New laboratory evidence for the association between endothelial dysfunction and COVID-19 disease progression.

Abstract

There is growing evidence that angiotensin‐converting enzyme 2 is highly expressed on endothelial cells, endothelial dysfunction plays a critical role in coronavirus disease 2019 (COVID‐19) progression, but laboratory evidence is still lacking. This study established a multicenter retrospective cohort of 966 COVID‐19 patients from three hospitals in Wuhan, China.
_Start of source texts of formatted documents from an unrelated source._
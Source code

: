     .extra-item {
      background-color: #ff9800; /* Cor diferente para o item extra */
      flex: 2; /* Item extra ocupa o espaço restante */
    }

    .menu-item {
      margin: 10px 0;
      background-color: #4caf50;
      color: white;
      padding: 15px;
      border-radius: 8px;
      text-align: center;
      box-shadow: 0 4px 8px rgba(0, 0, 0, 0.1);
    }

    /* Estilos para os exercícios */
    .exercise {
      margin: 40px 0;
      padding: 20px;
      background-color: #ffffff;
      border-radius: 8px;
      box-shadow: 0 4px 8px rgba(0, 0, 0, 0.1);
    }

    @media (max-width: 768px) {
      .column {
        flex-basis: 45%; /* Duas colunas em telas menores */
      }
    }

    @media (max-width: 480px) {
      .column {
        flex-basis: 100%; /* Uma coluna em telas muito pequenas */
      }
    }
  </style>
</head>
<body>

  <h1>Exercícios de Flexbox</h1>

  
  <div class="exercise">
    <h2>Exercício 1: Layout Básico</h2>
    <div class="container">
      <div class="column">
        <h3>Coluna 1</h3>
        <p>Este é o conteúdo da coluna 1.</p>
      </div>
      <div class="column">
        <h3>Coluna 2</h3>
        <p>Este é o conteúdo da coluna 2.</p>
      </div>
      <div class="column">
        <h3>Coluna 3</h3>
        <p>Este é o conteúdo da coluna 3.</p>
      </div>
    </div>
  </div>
We found that male (62.8% vs. 46.5%), old age [72 (17) vs. 60.5 (21)], and coexisting chronic diseases (88.5% vs. 60.0%) were associated with poor clinical prognosis in COVID‐19. Furthermore, the deteriorated patients exhibited more severe multiorgan damage, coagulation dysfunction, and extensive inflammation. Additionally, a cross‐sectional study including 41 non‐COVID‐19 controls and 39 COVID‐19 patients assayed endothelial function parameters in plasma and showed that COVID‐19 patients exhibited elevated vascular cell adhesion molecule‐1 (VCAM‐1) (median [IQR]: 0.32 [0.27] vs. 0.17 [0.11] μg/ml, p < 0.001), E‐selectin (21.06 [12.60] vs. 11.01 [4.63] ng/ml, p < 0.001), tissue‐type plasminogen activator (tPA) (0.22 [0.12] vs. 0.09 [0.04] ng/ml, p < 0.001), and decreased plasminogen activator inhibitor‐1 (0.75 [1.31] vs 6.20 [5.34] ng/ml, p < 0.001), as compared to normal controls. Moreover, VCAM‐1 was positively correlated with d‐dimer (R = 0.544, p < 0.001); tPA was positively correlated with d‐dimer (R = 0.800, p < 0.001) and blood urea nitrogen (R = 0.638, p < 0.001). Our findings further confirm the strong association between endothelial dysfunction and poor prognosis of COVID‐19, which offers a rationale for targeting endothelial dysfunction as a therapeutic strategy for COVID‐19.